I farmaci agnostici in oncologia
Da: Mercoledì 12 maggio 2021 ore 16:30
Fino a: Mercoledì 12 maggio 2021
I farmaci agnostici in oncologia
Mercoledì, 12 maggio 2021, ore 16:30
Umberto Malapelle, PhD, is Assistant Professor in Anatomic Pathology in School of Medicine, University of Naples Federico II. Currently is the Chief Supervisor of Predictive Molecular Pathology Laboratory, Department of Public Health of University Federico II of Naples. His main research interest is in the field of genomic biomarkers validation and testing for predictive information in the field of lung cancer, metastatic colorectal cancer, melanoma and gastrointestinal stromal tumor. Moreover, he has developed skills in tailoring Next Generation Assays for a number of different applications with a special focus on the simultaneously detection of clinical relevant alterations (i.e., EGFR mutations, ALK traslocation, PD–L1 expression) in the routine setting including handling of different sample types, such as tissues and/or liquid biopsy specimens.
Agnostic Biomarkers: focus on Next Generation Technology in Predictive Molecular Pathology Gene fusions represent novel predictive agonistic biomarkers. Next Generation Sequencing gene panel able to cover ALK, ROS1, RET and NTRK gene fusions and MET splicing events represent the key weapon to maximize the identification of the eligible patients population to this new type of treatment regimen. In our experience, RNA based fusion panels were able to detect all fusions and a splicing event harboured by different tumour patients in the advanced stage starting from tissue or liquid biopsy. In this presentation we will address the use of next generation technology to identify agnostic biomarkers in advised stage cancer patients.
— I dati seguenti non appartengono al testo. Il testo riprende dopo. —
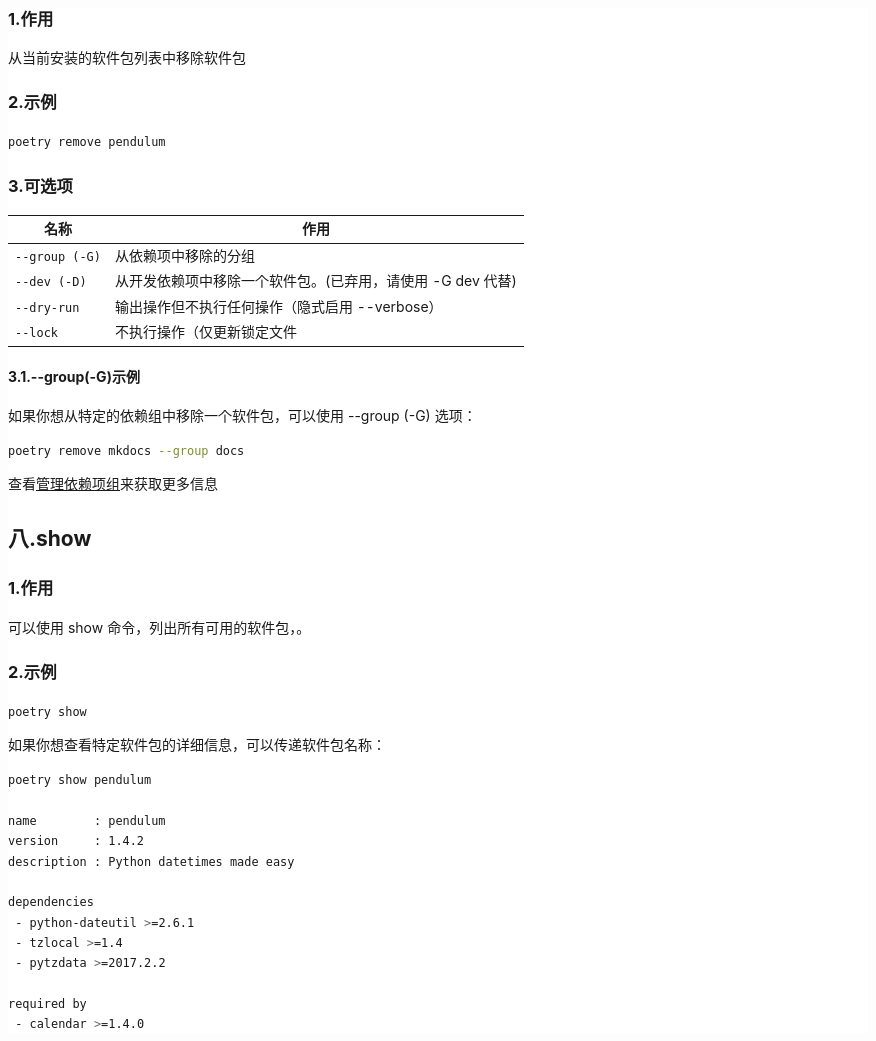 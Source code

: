 ### 1.作用

从当前安装的软件包列表中移除软件包

### 2.示例

```bash
poetry remove pendulum
```

### 3.可选项

| 名称           | 作用                                                       |
| -------------- | ---------------------------------------------------------- |
| `--group (-G)` | 从依赖项中移除的分组                                       |
| `--dev (-D)`   | 从开发依赖项中移除一个软件包。(已弃用，请使用 -G dev 代替) |
| `--dry-run`    | 输出操作但不执行任何操作（隐式启用 --verbose）             |
| `--lock`       | 不执行操作（仅更新锁定文件                                 |

#### 3.1.--group(-G)示例

如果你想从特定的依赖组中移除一个软件包，可以使用 --group (-G) 选项：

```bash
poetry remove mkdocs --group docs
```

查看[管理依赖项组](./3.管理依赖项组.md)来获取更多信息

## 八.show

### 1.作用

可以使用 show 命令，列出所有可用的软件包，。

### 2.示例

```bash
poetry show
```

如果你想查看特定软件包的详细信息，可以传递软件包名称：

```bash
poetry show pendulum

name        : pendulum
version     : 1.4.2
description : Python datetimes made easy

dependencies
 - python-dateutil >=2.6.1
 - tzlocal >=1.4
 - pytzdata >=2017.2.2

required by
 - calendar >=1.4.0
```
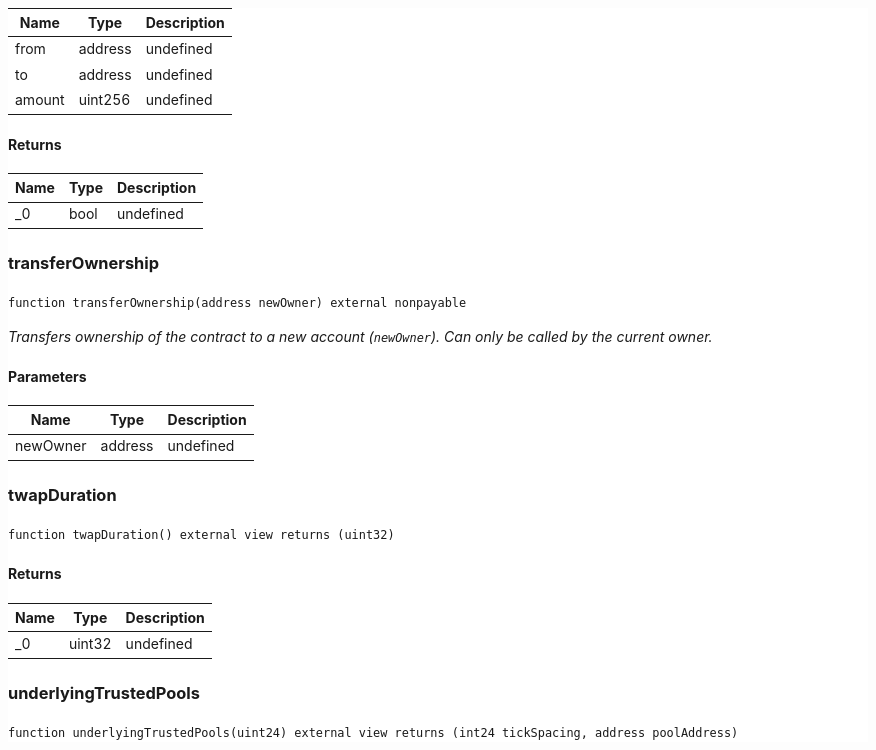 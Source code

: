 | Name | Type | Description |
|---|---|---|
| from | address | undefined |
| to | address | undefined |
| amount | uint256 | undefined |

#### Returns

| Name | Type | Description |
|---|---|---|
| _0 | bool | undefined |

### transferOwnership

```solidity
function transferOwnership(address newOwner) external nonpayable
```



*Transfers ownership of the contract to a new account (`newOwner`). Can only be called by the current owner.*

#### Parameters

| Name | Type | Description |
|---|---|---|
| newOwner | address | undefined |

### twapDuration

```solidity
function twapDuration() external view returns (uint32)
```






#### Returns

| Name | Type | Description |
|---|---|---|
| _0 | uint32 | undefined |

### underlyingTrustedPools

```solidity
function underlyingTrustedPools(uint24) external view returns (int24 tickSpacing, address poolAddress)
```



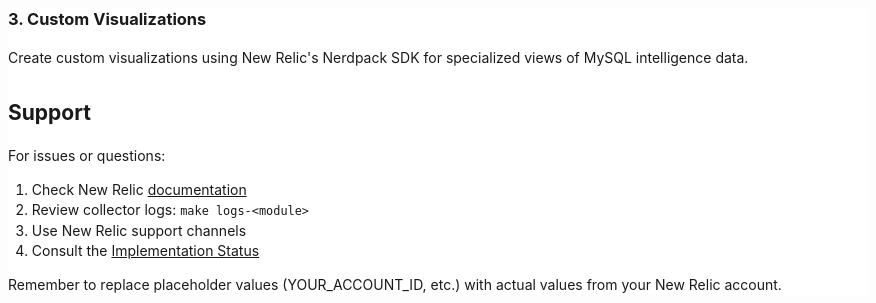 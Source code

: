 ### 3. Custom Visualizations

Create custom visualizations using New Relic's Nerdpack SDK for specialized views of MySQL intelligence data.

## Support

For issues or questions:

1. Check New Relic [documentation](https://docs.newrelic.com)
2. Review collector logs: `make logs-<module>`
3. Use New Relic support channels
4. Consult the [Implementation Status](../../IMPLEMENTATION_STATUS.md)

Remember to replace placeholder values (YOUR_ACCOUNT_ID, etc.) with actual values from your New Relic account. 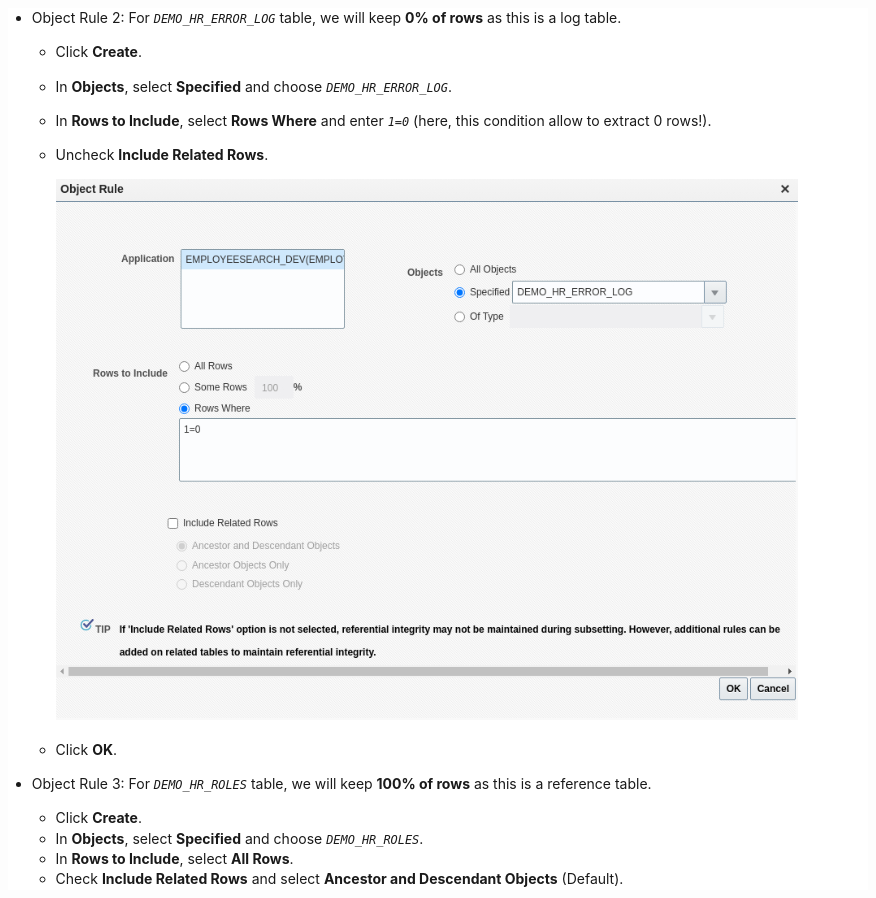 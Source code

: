 - Object Rule 2: For *`DEMO_HR_ERROR_LOG`* table, we will keep **0% of rows** as this is a log table.
    - Click **Create**.
    - In **Objects**, select **Specified** and choose *`DEMO_HR_ERROR_LOG`*.
    - In **Rows to Include**, select **Rows Where** and enter *`1=0`* (here, this condition allow to extract 0 rows!).
    - Uncheck **Include Related Rows**.

        ![DMS](./images/dms-066.png "... for DEMO_HR_ERROR_LOG table")

    - Click **OK**.

- Object Rule 3: For *`DEMO_HR_ROLES`* table, we will keep **100% of rows** as this is a reference table.
    - Click **Create**.
    - In **Objects**, select **Specified** and choose *`DEMO_HR_ROLES`*.
    - In **Rows to Include**, select **All Rows**.
    - Check **Include Related Rows** and select **Ancestor and Descendant Objects** (Default).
Antonio Russo is Full Professor of Medical Oncology at the University of Palermo (Italy). He is head of the Medical Oncology Unit and of the Reference Center of Rare and Heredo-familial Solid Tumors, Palermo (Italy). In addition, he is Coordinator of the PhD in Oncology at the University of Palermo and Adjunct Full Professor at Temple University’s, Philadelphia (USA). He is a medical oncologist and he focuses on translational oncology, hereditary, rare, lung, gastrointestinal and ovarian cancers. Previously he was Director of the Specialization School in Medical Oncology, University of Palermo. He was co-chair of the “CRCP53 International Collaborative Study” project and also member of the international RASCAL II project group. He is an active member of the main scientific oncological groups as ASCO, ESMO, ISBL and AIOM, of which he is a member of the national board of councillors. He was an expert member of INSERM (France), of the Scientific Committee INCA (France) and of the NWCRF (UK). Recently, he has been the recipient of numerous professional accolades, including a Visiting Professor and an Honorary Professor membership for the Peruvian Ricardo Palma University. In 2019 he also received the prestigious NIAF Award for Ethics and creativity in Medical research in Washington (USA). He is the author of more than 300 peer-reviewed publications listed on Medline-PubMed including Journal of Clinical Oncology, Lancet, Annals of Oncology, Oncoimmunology, Lancet Oncology, Oncologist, Cell Stem Cell. He is actually a member of the Editorial board of the high-indexed “Cancers” journal and guest editor for “Cancers” and “Frontiers in Oncology”. Lastly, he is Editor-in-Chief of several academic textbooks in oncology for Springer Nature. Attualmente è tesoriere nazionale di AIOM.
Il nuovo modello di oncologia mutazionale vede oggi una ulteriore evoluzione con la possibilità dell’approvazione agnostica di alcuni farmaci, attivi su una alterazione molecolare driver, indipendentemente dalla sede del tumore. Questa caratteristica di “indipendenza istologica” è strettamente connessa al concetto di basket trial, utili nell’individuazione dei potenziali bersagli farmacologici, trasversale a multiple istologie tumorali. Le alterazioni molecolari note come “NTRK-fusions”, rappresentate dalle fusioni di NTRK1/NTRK2/NTRK3, costituiscono uno degli esempi più paradigmatici di alterazione genetica “driver”, e della possibilità di utilizzarli come target di trattamenti antineoplastici efficaci. Le fusioni dei geni NTRK sono state identificate in svariati tipi di tumore, sia pediatrici che dell’adulto, in una quota non superiore al 1% di tutti i tumori. L'inibizione di NTRK si è dimostrata altamente efficace portando a risposte durature con i farmaci, quali entrectinib e larotrectinib, appartenenti alla famiglia degli inibitori delle tirosin-chinasi.